Segundo o levantamento, grande parte de Gaza foi destruída na ofensiva militar israelense, desencadeada após ataques do Hamas em 7 de outubro de 2023. Nos primeiros 18 meses, seriam necessários pelo menos US$ 26,3 bilhões para restaurar serviços essenciais, reconstruir infraestrutura crítica e apoiar a recuperação econômica. Os danos à infraestrutura totalizam US$ 35,2 bilhões, enquanto as perdas econômicas e sociais chegam a US$ 22,7 bilhões.
O conflito resultou na morte de 1.221 pessoas em Israel, majoritariamente civis, e no sequestro de 251 pessoas por grupos palestinos. A campanha militar de retaliação pode ter causado cerca de 72 mil mortes em Gaza, a maioria civis, segundo o Ministério da Saúde local. Dados apontam que 371.888 moradias foram destruídas ou danificadas, mais da metade dos hospitais está inoperante e praticamente todas as escolas sofreram algum tipo de destruição. Quase toda a população de Gaza, estimada em 1,9 milhão de pessoas, ficou deslocada em algum momento, e mais de 60% perderam suas casas.

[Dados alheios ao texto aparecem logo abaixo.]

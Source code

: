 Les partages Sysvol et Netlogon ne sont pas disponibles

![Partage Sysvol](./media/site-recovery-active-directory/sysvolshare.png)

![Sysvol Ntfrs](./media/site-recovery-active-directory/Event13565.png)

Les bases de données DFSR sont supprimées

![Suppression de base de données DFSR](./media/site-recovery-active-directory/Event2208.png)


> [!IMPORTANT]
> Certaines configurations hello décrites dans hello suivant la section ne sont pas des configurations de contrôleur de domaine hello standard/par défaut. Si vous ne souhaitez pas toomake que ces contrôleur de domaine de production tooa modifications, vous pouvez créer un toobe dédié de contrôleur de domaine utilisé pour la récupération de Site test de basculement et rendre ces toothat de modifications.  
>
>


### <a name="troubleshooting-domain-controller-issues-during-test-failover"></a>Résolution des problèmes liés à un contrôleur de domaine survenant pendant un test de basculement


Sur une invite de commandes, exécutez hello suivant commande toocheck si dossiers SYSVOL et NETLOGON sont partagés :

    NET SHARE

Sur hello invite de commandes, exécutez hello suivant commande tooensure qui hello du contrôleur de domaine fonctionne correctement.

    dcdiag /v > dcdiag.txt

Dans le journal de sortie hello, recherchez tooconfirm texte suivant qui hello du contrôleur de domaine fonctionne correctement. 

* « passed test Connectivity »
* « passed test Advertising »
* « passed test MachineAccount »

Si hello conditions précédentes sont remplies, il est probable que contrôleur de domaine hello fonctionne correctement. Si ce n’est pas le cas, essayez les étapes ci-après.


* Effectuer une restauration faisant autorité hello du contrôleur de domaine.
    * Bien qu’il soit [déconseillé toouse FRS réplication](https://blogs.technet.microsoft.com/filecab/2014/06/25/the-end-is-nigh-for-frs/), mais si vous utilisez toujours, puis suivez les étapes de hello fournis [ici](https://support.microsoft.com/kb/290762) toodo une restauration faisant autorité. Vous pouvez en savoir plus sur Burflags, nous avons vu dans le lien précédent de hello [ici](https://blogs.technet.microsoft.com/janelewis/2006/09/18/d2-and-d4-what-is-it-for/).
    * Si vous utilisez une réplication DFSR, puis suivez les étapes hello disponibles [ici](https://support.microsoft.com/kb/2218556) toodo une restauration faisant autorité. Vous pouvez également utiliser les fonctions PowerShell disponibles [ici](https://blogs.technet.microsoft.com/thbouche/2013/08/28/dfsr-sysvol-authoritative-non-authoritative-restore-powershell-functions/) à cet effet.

A economia da Faixa sofreu uma queda de 84%, e o relatório ressalta que as privações atingem condições de vida, emprego, segurança alimentar e inclusão social, fazendo o desenvolvimento humano retroceder 77 anos.
Segundo ONU e UE, a recuperação precisa ocorrer paralelamente à ação humanitária e ser liderada pelos palestinos, com apoio à transferência da governança à Autoridade Palestina. As entidades ressaltam a importância de um cessar-fogo sustentado, acesso humanitário e serviços essenciais restabelecidos, além de livre circulação entre Gaza e Cisjordânia e um sistema financeiro transparente.